§ Task objective
Transcribe all the material exactly. Leave every line as it is.

§ Provided material
'''

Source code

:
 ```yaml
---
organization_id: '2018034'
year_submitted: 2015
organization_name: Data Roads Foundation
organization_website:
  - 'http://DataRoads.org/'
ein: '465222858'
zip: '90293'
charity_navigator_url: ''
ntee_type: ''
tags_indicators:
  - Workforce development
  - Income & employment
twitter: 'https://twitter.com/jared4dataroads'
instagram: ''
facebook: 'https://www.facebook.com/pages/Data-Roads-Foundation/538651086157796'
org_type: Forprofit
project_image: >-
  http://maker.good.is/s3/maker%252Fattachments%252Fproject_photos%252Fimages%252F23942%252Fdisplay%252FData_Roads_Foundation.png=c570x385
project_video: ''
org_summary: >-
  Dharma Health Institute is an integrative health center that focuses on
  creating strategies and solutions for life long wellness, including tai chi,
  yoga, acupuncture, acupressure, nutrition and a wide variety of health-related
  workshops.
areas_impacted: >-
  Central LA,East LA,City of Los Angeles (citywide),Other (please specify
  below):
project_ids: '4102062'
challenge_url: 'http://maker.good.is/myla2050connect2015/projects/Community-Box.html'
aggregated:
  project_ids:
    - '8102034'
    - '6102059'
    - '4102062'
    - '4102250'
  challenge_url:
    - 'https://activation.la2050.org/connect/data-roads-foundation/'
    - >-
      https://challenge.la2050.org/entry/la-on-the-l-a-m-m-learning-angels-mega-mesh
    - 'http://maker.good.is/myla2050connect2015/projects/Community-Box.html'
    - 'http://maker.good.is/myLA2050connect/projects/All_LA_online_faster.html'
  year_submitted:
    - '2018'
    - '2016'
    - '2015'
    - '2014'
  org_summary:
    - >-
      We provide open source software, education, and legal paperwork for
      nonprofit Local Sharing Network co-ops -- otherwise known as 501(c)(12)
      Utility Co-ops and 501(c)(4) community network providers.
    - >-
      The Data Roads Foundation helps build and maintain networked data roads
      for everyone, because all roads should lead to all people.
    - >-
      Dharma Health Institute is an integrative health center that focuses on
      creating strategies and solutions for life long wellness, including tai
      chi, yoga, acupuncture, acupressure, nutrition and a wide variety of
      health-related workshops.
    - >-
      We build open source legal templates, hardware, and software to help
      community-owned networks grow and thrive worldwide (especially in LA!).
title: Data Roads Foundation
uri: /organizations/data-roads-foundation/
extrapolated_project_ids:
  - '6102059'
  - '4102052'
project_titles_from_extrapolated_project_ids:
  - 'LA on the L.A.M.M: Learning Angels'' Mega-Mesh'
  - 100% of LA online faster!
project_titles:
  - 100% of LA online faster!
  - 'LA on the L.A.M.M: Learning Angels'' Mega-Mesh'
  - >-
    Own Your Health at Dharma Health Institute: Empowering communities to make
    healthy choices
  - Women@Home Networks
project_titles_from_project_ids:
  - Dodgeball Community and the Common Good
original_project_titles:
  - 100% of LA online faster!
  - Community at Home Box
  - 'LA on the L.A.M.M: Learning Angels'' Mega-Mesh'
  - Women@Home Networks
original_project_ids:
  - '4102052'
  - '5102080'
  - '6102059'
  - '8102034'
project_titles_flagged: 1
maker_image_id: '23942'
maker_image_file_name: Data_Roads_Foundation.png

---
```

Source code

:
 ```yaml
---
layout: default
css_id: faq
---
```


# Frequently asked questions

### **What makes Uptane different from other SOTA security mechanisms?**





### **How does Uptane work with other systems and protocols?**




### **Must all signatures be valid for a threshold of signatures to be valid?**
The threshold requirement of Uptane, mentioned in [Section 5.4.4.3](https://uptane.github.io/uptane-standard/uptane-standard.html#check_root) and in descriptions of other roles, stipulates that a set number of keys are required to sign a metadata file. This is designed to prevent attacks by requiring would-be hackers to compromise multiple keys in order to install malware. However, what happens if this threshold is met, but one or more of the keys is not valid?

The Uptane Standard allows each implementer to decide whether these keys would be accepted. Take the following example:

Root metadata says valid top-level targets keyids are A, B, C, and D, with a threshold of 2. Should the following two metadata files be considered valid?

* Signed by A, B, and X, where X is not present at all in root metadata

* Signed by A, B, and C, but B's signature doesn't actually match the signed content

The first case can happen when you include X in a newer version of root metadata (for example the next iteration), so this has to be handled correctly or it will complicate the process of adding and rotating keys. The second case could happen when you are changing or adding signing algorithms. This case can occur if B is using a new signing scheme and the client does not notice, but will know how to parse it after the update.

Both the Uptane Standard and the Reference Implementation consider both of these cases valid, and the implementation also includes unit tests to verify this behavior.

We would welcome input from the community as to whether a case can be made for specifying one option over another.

'''

§ Answer area
Source code

:
 ```yaml
---
organization_id: '2018034'
year_submitted: 2015
organization_name: Data Roads Foundation
organization_website:
  - 'http://DataRoads.org/'
ein: '465222858'
zip: '90293'
charity_navigator_url: ''
ntee_type: ''
tags_indicators:
  - Workforce development
  - Income & employment
twitter: 'https://twitter.com/jared4dataroads'
instagram: ''
facebook: 'https://www.facebook.com/pages/Data-Roads-Foundation/538651086157796'
org_type: Forprofit
project_image: >-
  http://maker.good.is/s3/maker%252Fattachments%252Fproject_photos%252Fimages%252F23942%252Fdisplay%252FData_Roads_Foundation.png=c570x385
project_video: ''
org_summary: >-
  Dharma Health Institute is an integrative health center that focuses on
  creating strategies and solutions for life long wellness, including tai chi,
  yoga, acupuncture, acupressure, nutrition and a wide variety of health-related
  workshops.
areas_impacted: >-
  Central LA,East LA,City of Los Angeles (citywide),Other (please specify
  below):
project_ids: '4102062'
challenge_url: 'http://maker.good.is/myla2050connect2015/projects/Community-Box.html'
aggregated:
  project_ids:
    - '8102034'
    - '6102059'
    - '4102062'
    - '4102250'
  challenge_url:
    - 'https://activation.la2050.org/connect/data-roads-foundation/'
    - >-
      https://challenge.la2050.org/entry/la-on-the-l-a-m-m-learning-angels-mega-mesh
    - 'http://maker.good.is/myla2050connect2015/projects/Community-Box.html'
    - 'http://maker.good.is/myLA2050connect/projects/All_LA_online_faster.html'
  year_submitted:
    - '2018'
    - '2016'
    - '2015'
    - '2014'
  org_summary:
    - >-
      We provide open source software, education, and legal paperwork for
      nonprofit Local Sharing Network co-ops -- otherwise known as 501(c)(12)
      Utility Co-ops and 501(c)(4) community network providers.
    - >-
      The Data Roads Foundation helps build and maintain networked data roads
      for everyone, because all roads should lead to all people.
    - >-
      Dharma Health Institute is an integrative health center that focuses on
      creating strategies and solutions for life long wellness, including tai
      chi, yoga, acupuncture, acupressure, nutrition and a wide variety of
      health-related workshops.
    - >-
      We build open source legal templates, hardware, and software to help
      community-owned networks grow and thrive worldwide (especially in LA!).
title: Data Roads Foundation
uri: /organizations/data-roads-foundation/
extrapolated_project_ids:
  - '6102059'
  - '4102052'
project_titles_from_extrapolated_project_ids:
  - 'LA on the L.A.M.M: Learning Angels'' Mega-Mesh'
  - 100% of LA online faster!
project_titles:
  - 100% of LA online faster!
  - 'LA on the L.A.M.M: Learning Angels'' Mega-Mesh'
  - >-
    Own Your Health at Dharma Health Institute: Empowering communities to make
    healthy choices
  - Women@Home Networks
project_titles_from_project_ids:
  - Dodgeball Community and the Common Good
original_project_titles:
  - 100% of LA online faster!
  - Community at Home Box
  - 'LA on the L.A.M.M: Learning Angels'' Mega-Mesh'
  - Women@Home Networks
original_project_ids:
  - '4102052'
  - '5102080'
  - '6102059'
  - '8102034'
project_titles_flagged: 1
maker_image_id: '23942'
maker_image_file_name: Data_Roads_Foundation.png

---
```

Source code

:
 ```yaml
---
layout: default
css_id: faq
---
```


# Frequently asked questions

### **What makes Uptane different from other SOTA security mechanisms?**





### **How does Uptane work with other systems and protocols?**




### **Must all signatures be valid for a threshold of signatures to be valid?**
The threshold requirement of Uptane, mentioned in [Section 5.4.4.3](https://uptane.github.io/uptane-standard/uptane-standard.html#check_root) and in descriptions of other roles, stipulates that a set number of keys are required to sign a metadata file. This is designed to prevent attacks by requiring would-be hackers to compromise multiple keys in order to install malware. However, what happens if this threshold is met, but one or more of the keys is not valid?

The Uptane Standard allows each implementer to decide whether these keys would be accepted. Take the following example:

Root metadata says valid top-level targets keyids are A, B, C, and D, with a threshold of 2. Should the following two metadata files be considered valid?

* Signed by A, B, and X, where X is not present at all in root metadata

* Signed by A, B, and C, but B's signature doesn't actually match the signed content

The first case can happen when you include X in a newer version of root metadata (for example the next iteration), so this has to be handled correctly or it will complicate the process of adding and rotating keys. The second case could happen when you are changing or adding signing algorithms. This case can occur if B is using a new signing scheme and the client does not notice, but will know how to parse it after the update.

Both the Uptane Standard and the Reference Implementation consider both of these cases valid, and the implementation also includes unit tests to verify this behavior.

We would welcome input from the community as to whether a case can be made for specifying one option over another.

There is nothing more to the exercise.